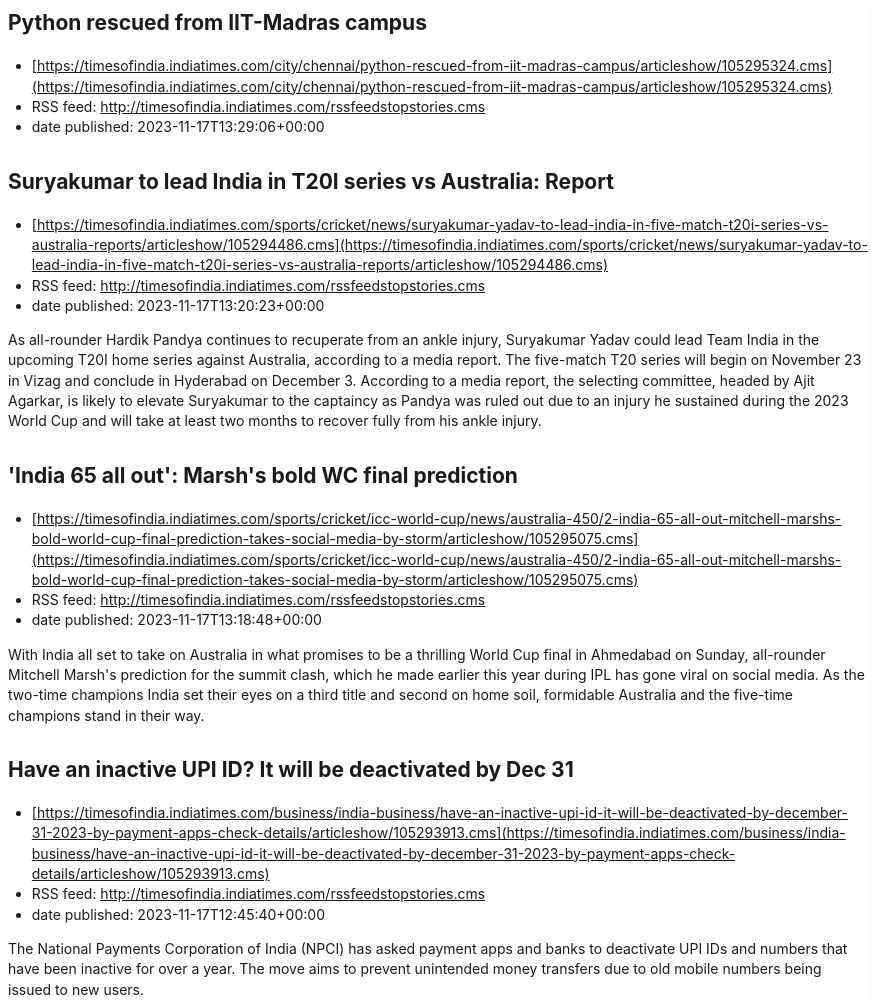 ## Python rescued from IIT-Madras campus
 - [https://timesofindia.indiatimes.com/city/chennai/python-rescued-from-iit-madras-campus/articleshow/105295324.cms](https://timesofindia.indiatimes.com/city/chennai/python-rescued-from-iit-madras-campus/articleshow/105295324.cms)
 - RSS feed: http://timesofindia.indiatimes.com/rssfeedstopstories.cms
 - date published: 2023-11-17T13:29:06+00:00



## Suryakumar to lead India in T20I series vs Australia: Report
 - [https://timesofindia.indiatimes.com/sports/cricket/news/suryakumar-yadav-to-lead-india-in-five-match-t20i-series-vs-australia-reports/articleshow/105294486.cms](https://timesofindia.indiatimes.com/sports/cricket/news/suryakumar-yadav-to-lead-india-in-five-match-t20i-series-vs-australia-reports/articleshow/105294486.cms)
 - RSS feed: http://timesofindia.indiatimes.com/rssfeedstopstories.cms
 - date published: 2023-11-17T13:20:23+00:00

As all-rounder Hardik Pandya continues to recuperate from an ankle injury, Suryakumar Yadav could lead Team India in the upcoming T20I home series against Australia, according to a media report. The five-match T20 series will begin on November 23 in Vizag and conclude in Hyderabad on December 3. According to a media report, the selecting committee, headed by Ajit Agarkar, is likely to elevate Suryakumar to the captaincy as Pandya was ruled out due to an injury he sustained during the 2023 World Cup and will take at least two months to recover fully from his ankle injury.

## 'India 65 all out': Marsh's bold WC final prediction
 - [https://timesofindia.indiatimes.com/sports/cricket/icc-world-cup/news/australia-450/2-india-65-all-out-mitchell-marshs-bold-world-cup-final-prediction-takes-social-media-by-storm/articleshow/105295075.cms](https://timesofindia.indiatimes.com/sports/cricket/icc-world-cup/news/australia-450/2-india-65-all-out-mitchell-marshs-bold-world-cup-final-prediction-takes-social-media-by-storm/articleshow/105295075.cms)
 - RSS feed: http://timesofindia.indiatimes.com/rssfeedstopstories.cms
 - date published: 2023-11-17T13:18:48+00:00

With India all set to take on Australia in what promises to be a thrilling World Cup final in Ahmedabad on Sunday, all-rounder Mitchell Marsh's prediction for the summit clash, which he made earlier this year during IPL has gone viral on social media. As the two-time champions India set their eyes on a third title and second on home soil, formidable Australia and the five-time champions stand in their way.

## Have an inactive UPI ID? It will be deactivated by Dec 31
 - [https://timesofindia.indiatimes.com/business/india-business/have-an-inactive-upi-id-it-will-be-deactivated-by-december-31-2023-by-payment-apps-check-details/articleshow/105293913.cms](https://timesofindia.indiatimes.com/business/india-business/have-an-inactive-upi-id-it-will-be-deactivated-by-december-31-2023-by-payment-apps-check-details/articleshow/105293913.cms)
 - RSS feed: http://timesofindia.indiatimes.com/rssfeedstopstories.cms
 - date published: 2023-11-17T12:45:40+00:00

The National Payments Corporation of India (NPCI) has asked payment apps and banks to deactivate UPI IDs and numbers that have been inactive for over a year. The move aims to prevent unintended money transfers due to old mobile numbers being issued to new users.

++++

▸ **REQUIREMENT**
What count of lines in the listing contain the word "sports"? Reply with the number only.

▸ **TASK ANSWER**
2